È di 3 anni e mezzo la durata media di un passaggio generazionale, momento che vede il coinvolgimento di una media di 3,5 membri familiari e di 1,5 consulenti o altri attori chiave. Il calcolo è emerso da uno studio condotto da Cerif, il Centro di ricerca sulle imprese di famiglia dell’Università Cattolica di Milano, su un campione di pmi con fatturato compreso tra i 15 e i 150 milioni di euro che hanno affrontato e gestito il passaggio generazionale. L’analisi è stata condotta tra il 2016 e il 2017 (scarica qui il comunicato stampa).
Lo studio è stato pubblicato in occasione del lancio della settima edizione del premio “Di padre in figlio” promosso da Cerif con il contributo di Credit Suisse, LCA Studio Legale, Mazars Italia e Mandarin Capital Partners e la collaborazione della Camera di Commercio di Milano e di Monza. L’adesione all’iniziativa è libera e gratuita: le schede di adesione sono disponibili e scaricabili presso il sito www.premiodipadreinfiglio.it. La cerimonia di premiazione avverrà nel mese di novembre 2017.
L’analisi di Cerif ha preso in considerazione 34 passaggi generazionali, con l’obiettivo di identificare peculiarità, caratteristiche e tratti comuni. Dal report si evince che si possono individuare quattro tipologie di passaggi generazionali:
1. PG dinamico, stimolato da elementi di discontinuità interni (ed esterni) messi in atto dal potenziale erede. Il PG si conclude quando il fondatore/padrone vede che i risultati di questi elementi sono positivi (fiducia nell’erede). Tipici elementi di discontinuità sembrano essere: una start up per l’erede, la crescita aziendale per acquisizioni, l’internazionalizzazione.
2. PG traumatico, dovuto alla scomparsa improvvisa del fondatore/padrone . Quando l’impresa di famiglia è una PMI e la famiglia è “nucleare” attenzione ai contraccolpi di questo PG: banche-clienti-fornitori- dipendenti non sanno cosa succederà a breve, vogliono certezze per il futuro e garanzie che l’azienda sia condotta bene.
3. PG aventiniano, quando il fondatore/padrone passa il testimone all’erede senza la presenza della discontinuità o della traumaticità, ma decide semplicemente di lasciare il campo di gioco all’erede e di ritirarsi. Ciò accade in quanto il processo di transizione generazionale è stato pianificato per tempo e realizzato con efficacia.

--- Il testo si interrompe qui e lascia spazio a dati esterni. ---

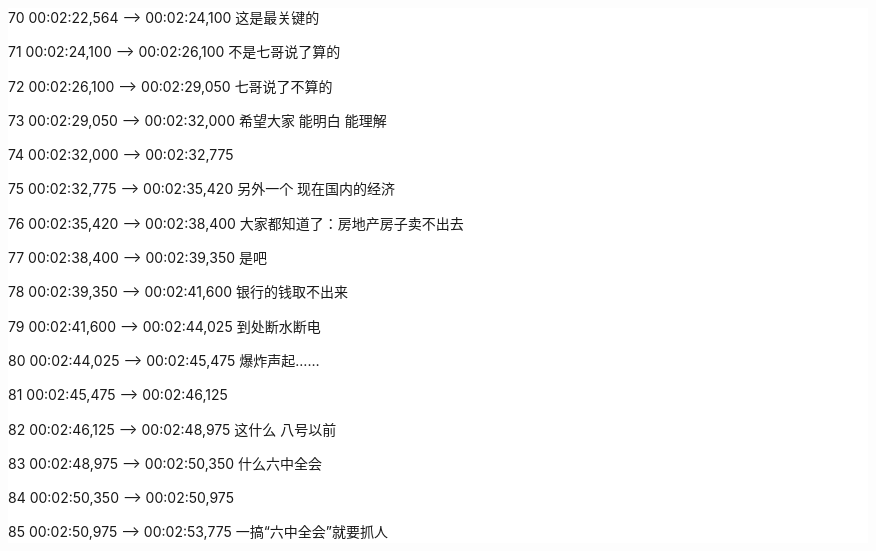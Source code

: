 70
00:02:22,564 –&gt; 00:02:24,100
这是最关键的
 
71
00:02:24,100 –&gt; 00:02:26,100
不是七哥说了算的
 
72
00:02:26,100 –&gt; 00:02:29,050
七哥说了不算的
 
73
00:02:29,050 –&gt; 00:02:32,000
希望大家 能明白 能理解
 
74
00:02:32,000 –&gt; 00:02:32,775
 
75
00:02:32,775 –&gt; 00:02:35,420
另外一个 现在国内的经济
 
76
00:02:35,420 –&gt; 00:02:38,400
大家都知道了：房地产房子卖不出去
 
77
00:02:38,400 –&gt; 00:02:39,350
是吧
 
78
00:02:39,350 –&gt; 00:02:41,600
银行的钱取不出来
 
79
00:02:41,600 –&gt; 00:02:44,025
到处断水断电
 
80
00:02:44,025 –&gt; 00:02:45,475
爆炸声起……
 
81
00:02:45,475 –&gt; 00:02:46,125
 
82
00:02:46,125 –&gt; 00:02:48,975
这什么 八号以前
 
83
00:02:48,975 –&gt; 00:02:50,350
什么六中全会
 
84
00:02:50,350 –&gt; 00:02:50,975
 
85
00:02:50,975 –&gt; 00:02:53,775
一搞“六中全会”就要抓人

4. PG tira e molla, dove i tempi di svolgimento del processo successorio sono molto estesi, con un continuo lascia e riprendi tra fondatore/padrone e potenziale erede. Questo continuo stop-and-go di parziali responsabilità, incomplete deleghe, e ridotte autonomie può svuotare il PG degli elementi di successo.
Quello che emerge è che su 34 passaggi generazionali analizzati, il 71% circa sono stati completati con successo, il 12% ha avuto esito negativo mentre il 17% circa sono ancora in atto. Nei casi in cui il passaggio è avvenuto in modo ottimale stiamo parlando soprattutto di una tipologia di passaggio “dinamico” e “tira e molla”. Di controparte invece nei casi d’insuccesso, le aziende hanno avuto un passaggio “traumatico” o “tira e molla”.
“La continuità della successione appare come uno dei problemi più delicati e cruciali dell’azienda familiare anche se viene talvolta considerata un argomento tabù”, ha spiegato Claudio Devecchi, amministratore unico e direttore scientifico di Cerif, che ha aggiunto che “tale reticenza può avere varie cause e dipendere da non pochi fattori, ad esempio la volontà del fondatore di rinviare la soluzione del problema data la sua oggettiva difficoltà, oppure la presenza di una composizione numerosa dei membri della famiglia allargata”.